Stored data
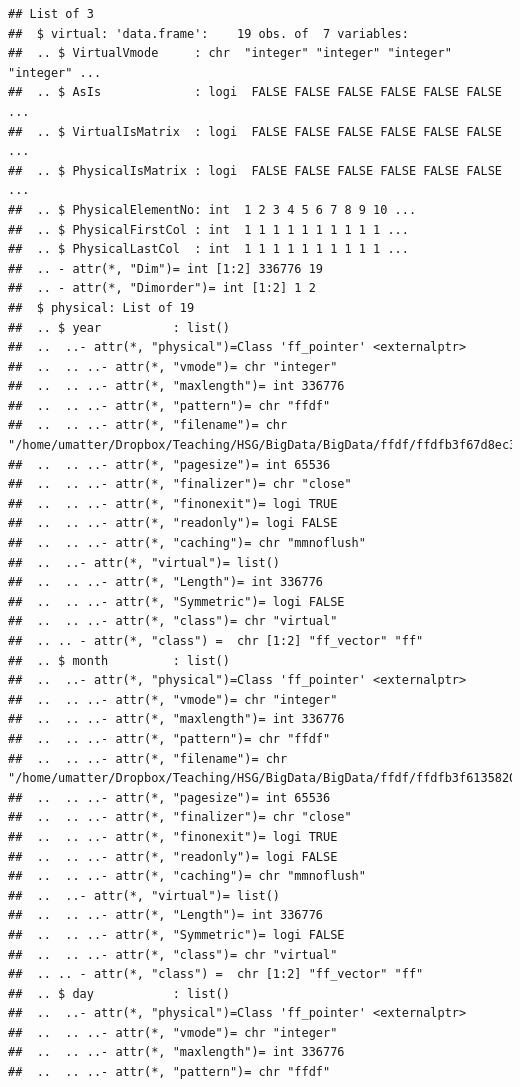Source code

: \documentclass[
  12pt,
]{style/krantz}
\begin{document}
\begin{verbatim}
## List of 3
##  $ virtual: 'data.frame':    19 obs. of  7 variables:
##  .. $ VirtualVmode     : chr  "integer" "integer" "integer" "integer" ...
##  .. $ AsIs             : logi  FALSE FALSE FALSE FALSE FALSE FALSE ...
##  .. $ VirtualIsMatrix  : logi  FALSE FALSE FALSE FALSE FALSE FALSE ...
##  .. $ PhysicalIsMatrix : logi  FALSE FALSE FALSE FALSE FALSE FALSE ...
##  .. $ PhysicalElementNo: int  1 2 3 4 5 6 7 8 9 10 ...
##  .. $ PhysicalFirstCol : int  1 1 1 1 1 1 1 1 1 1 ...
##  .. $ PhysicalLastCol  : int  1 1 1 1 1 1 1 1 1 1 ...
##  .. - attr(*, "Dim")= int [1:2] 336776 19
##  .. - attr(*, "Dimorder")= int [1:2] 1 2
##  $ physical: List of 19
##  .. $ year          : list()
##  ..  ..- attr(*, "physical")=Class 'ff_pointer' <externalptr> 
##  ..  .. ..- attr(*, "vmode")= chr "integer"
##  ..  .. ..- attr(*, "maxlength")= int 336776
##  ..  .. ..- attr(*, "pattern")= chr "ffdf"
##  ..  .. ..- attr(*, "filename")= chr "/home/umatter/Dropbox/Teaching/HSG/BigData/BigData/ffdf/ffdfb3f67d8ec341.ff"
##  ..  .. ..- attr(*, "pagesize")= int 65536
##  ..  .. ..- attr(*, "finalizer")= chr "close"
##  ..  .. ..- attr(*, "finonexit")= logi TRUE
##  ..  .. ..- attr(*, "readonly")= logi FALSE
##  ..  .. ..- attr(*, "caching")= chr "mmnoflush"
##  ..  ..- attr(*, "virtual")= list()
##  ..  .. ..- attr(*, "Length")= int 336776
##  ..  .. ..- attr(*, "Symmetric")= logi FALSE
##  ..  .. ..- attr(*, "class")= chr "virtual"
##  .. .. - attr(*, "class") =  chr [1:2] "ff_vector" "ff"
##  .. $ month         : list()
##  ..  ..- attr(*, "physical")=Class 'ff_pointer' <externalptr> 
##  ..  .. ..- attr(*, "vmode")= chr "integer"
##  ..  .. ..- attr(*, "maxlength")= int 336776
##  ..  .. ..- attr(*, "pattern")= chr "ffdf"
##  ..  .. ..- attr(*, "filename")= chr "/home/umatter/Dropbox/Teaching/HSG/BigData/BigData/ffdf/ffdfb3f6135820f4.ff"
##  ..  .. ..- attr(*, "pagesize")= int 65536
##  ..  .. ..- attr(*, "finalizer")= chr "close"
##  ..  .. ..- attr(*, "finonexit")= logi TRUE
##  ..  .. ..- attr(*, "readonly")= logi FALSE
##  ..  .. ..- attr(*, "caching")= chr "mmnoflush"
##  ..  ..- attr(*, "virtual")= list()
##  ..  .. ..- attr(*, "Length")= int 336776
##  ..  .. ..- attr(*, "Symmetric")= logi FALSE
##  ..  .. ..- attr(*, "class")= chr "virtual"
##  .. .. - attr(*, "class") =  chr [1:2] "ff_vector" "ff"
##  .. $ day           : list()
##  ..  ..- attr(*, "physical")=Class 'ff_pointer' <externalptr> 
##  ..  .. ..- attr(*, "vmode")= chr "integer"
##  ..  .. ..- attr(*, "maxlength")= int 336776
##  ..  .. ..- attr(*, "pattern")= chr "ffdf"

\end{verbatim}
\end{document}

[Exercise details] Return all of the entries word for word, but omit the pictures.

[Response]
Source code

: \documentclass[
  12pt,
]{style/krantz}
\begin{document}
\begin{verbatim}
## List of 3
##  $ virtual: 'data.frame':    19 obs. of  7 variables:
##  .. $ VirtualVmode     : chr  "integer" "integer" "integer" "integer" ...
##  .. $ AsIs             : logi  FALSE FALSE FALSE FALSE FALSE FALSE ...
##  .. $ VirtualIsMatrix  : logi  FALSE FALSE FALSE FALSE FALSE FALSE ...
##  .. $ PhysicalIsMatrix : logi  FALSE FALSE FALSE FALSE FALSE FALSE ...
##  .. $ PhysicalElementNo: int  1 2 3 4 5 6 7 8 9 10 ...
##  .. $ PhysicalFirstCol : int  1 1 1 1 1 1 1 1 1 1 ...
##  .. $ PhysicalLastCol  : int  1 1 1 1 1 1 1 1 1 1 ...
##  .. - attr(*, "Dim")= int [1:2] 336776 19
##  .. - attr(*, "Dimorder")= int [1:2] 1 2
##  $ physical: List of 19
##  .. $ year          : list()
##  ..  ..- attr(*, "physical")=Class 'ff_pointer' <externalptr> 
##  ..  .. ..- attr(*, "vmode")= chr "integer"
##  ..  .. ..- attr(*, "maxlength")= int 336776
##  ..  .. ..- attr(*, "pattern")= chr "ffdf"
##  ..  .. ..- attr(*, "filename")= chr "/home/umatter/Dropbox/Teaching/HSG/BigData/BigData/ffdf/ffdfb3f67d8ec341.ff"
##  ..  .. ..- attr(*, "pagesize")= int 65536
##  ..  .. ..- attr(*, "finalizer")= chr "close"
##  ..  .. ..- attr(*, "finonexit")= logi TRUE
##  ..  .. ..- attr(*, "readonly")= logi FALSE
##  ..  .. ..- attr(*, "caching")= chr "mmnoflush"
##  ..  ..- attr(*, "virtual")= list()
##  ..  .. ..- attr(*, "Length")= int 336776
##  ..  .. ..- attr(*, "Symmetric")= logi FALSE
##  ..  .. ..- attr(*, "class")= chr "virtual"
##  .. .. - attr(*, "class") =  chr [1:2] "ff_vector" "ff"
##  .. $ month         : list()
##  ..  ..- attr(*, "physical")=Class 'ff_pointer' <externalptr> 
##  ..  .. ..- attr(*, "vmode")= chr "integer"
##  ..  .. ..- attr(*, "maxlength")= int 336776
##  ..  .. ..- attr(*, "pattern")= chr "ffdf"
##  ..  .. ..- attr(*, "filename")= chr "/home/umatter/Dropbox/Teaching/HSG/BigData/BigData/ffdf/ffdfb3f6135820f4.ff"
##  ..  .. ..- attr(*, "pagesize")= int 65536
##  ..  .. ..- attr(*, "finalizer")= chr "close"
##  ..  .. ..- attr(*, "finonexit")= logi TRUE
##  ..  .. ..- attr(*, "readonly")= logi FALSE
##  ..  .. ..- attr(*, "caching")= chr "mmnoflush"
##  ..  ..- attr(*, "virtual")= list()
##  ..  .. ..- attr(*, "Length")= int 336776
##  ..  .. ..- attr(*, "Symmetric")= logi FALSE
##  ..  .. ..- attr(*, "class")= chr "virtual"
##  .. .. - attr(*, "class") =  chr [1:2] "ff_vector" "ff"
##  .. $ day           : list()
##  ..  ..- attr(*, "physical")=Class 'ff_pointer' <externalptr> 
##  ..  .. ..- attr(*, "vmode")= chr "integer"
##  ..  .. ..- attr(*, "maxlength")= int 336776
##  ..  .. ..- attr(*, "pattern")= chr "ffdf"

\end{verbatim}
\end{document}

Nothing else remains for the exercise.